While I was living in the Paro valley of Bhutan, I learned that Dilgo Khyentse Rinpoche Yangsi lived just down the road. Yangsi means child incarnation of a great teacher before they assume their teaching responsibilities. The previous Dilgo Khyentse Rinpoche, who died in 1991, was considered to have been one of the greatest masters of this era, and was one of the Dalai Lama’s main tutors. I started asking around to see if it was possible to meet him.

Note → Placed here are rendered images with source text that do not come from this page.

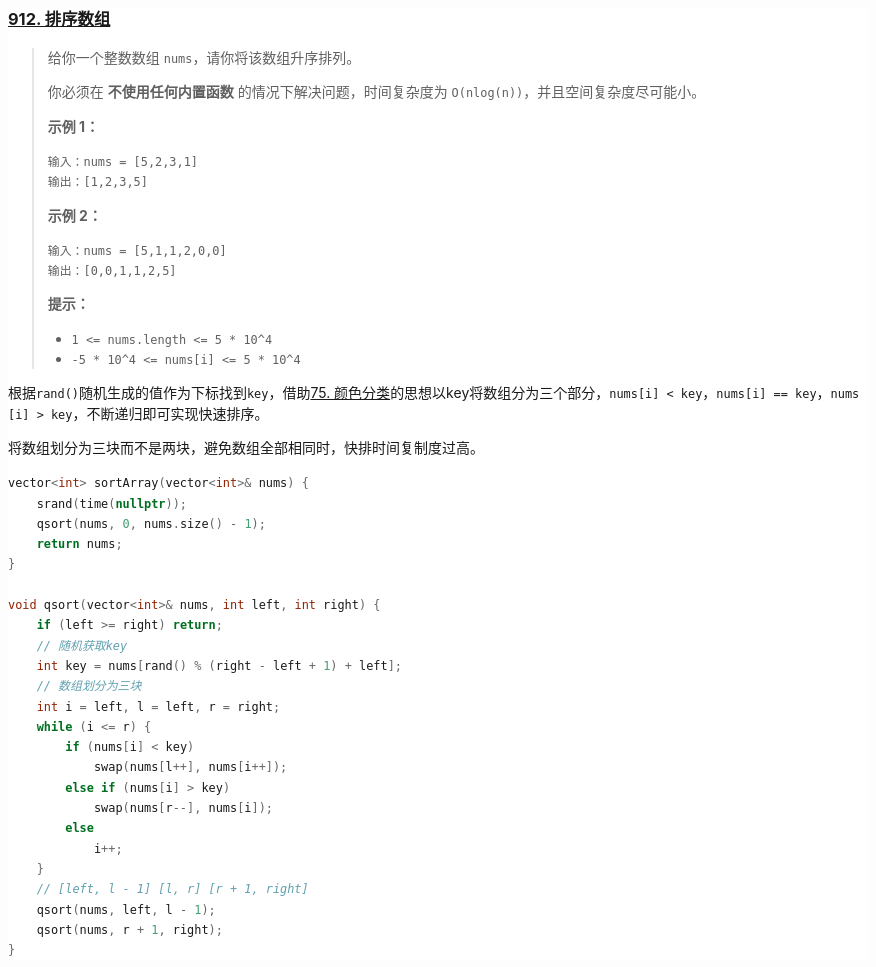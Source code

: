 ### [912. 排序数组](https://leetcode.cn/problems/sort-an-array/)

> 给你一个整数数组 `nums`，请你将该数组升序排列。
>
> 你必须在 **不使用任何内置函数** 的情况下解决问题，时间复杂度为 `O(nlog(n))`，并且空间复杂度尽可能小。
>
>  
>
> **示例 1：**
>
> ```
> 输入：nums = [5,2,3,1]
> 输出：[1,2,3,5]
> ```
>
> **示例 2：**
>
> ```
> 输入：nums = [5,1,1,2,0,0]
> 输出：[0,0,1,1,2,5]
> ```
>
>  
>
> **提示：**
>
> - `1 <= nums.length <= 5 * 10^4`
> - `-5 * 10^4 <= nums[i] <= 5 * 10^4`

根据`rand()`随机生成的值作为下标找到`key`，借助[75. 颜色分类](https://leetcode.cn/problems/sort-colors/)的思想以key将数组分为三个部分，`nums[i] < key`，`nums[i] == key`，`nums[i] > key`，不断递归即可实现快速排序。

将数组划分为三块而不是两块，避免数组全部相同时，快排时间复制度过高。

```C++
vector<int> sortArray(vector<int>& nums) {
    srand(time(nullptr));
    qsort(nums, 0, nums.size() - 1);
    return nums;
}

void qsort(vector<int>& nums, int left, int right) {
    if (left >= right) return;
    // 随机获取key
    int key = nums[rand() % (right - left + 1) + left];
    // 数组划分为三块
    int i = left, l = left, r = right;
    while (i <= r) {
        if (nums[i] < key)
            swap(nums[l++], nums[i++]);
        else if (nums[i] > key)
            swap(nums[r--], nums[i]);
        else 
            i++;
    }
    // [left, l - 1] [l, r] [r + 1, right]
    qsort(nums, left, l - 1);
    qsort(nums, r + 1, right);
}
```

Because he was the incarnation of such a high lama and, still a teenager, doing his intensive studies, he didn’t often grant interviews. According to Tibetan Buddhists, when a great master reincarnates, though he still retains the level of realization he attained in his previous life, he needs to go through the process of remembering it through formal instruction in this life so as better at teaching others. So the Yangsi’s study schedule was intensely structured and full.
I had become friendly with a Tibetan woman my age, Deki, who ran a small café in Paro. It was a tiny storefront on a side street that seated no more than eight people on two wooden benches. She made me vegetarian momos if I called ahead, so I went to town to sit with her and catch up on the latest gossip.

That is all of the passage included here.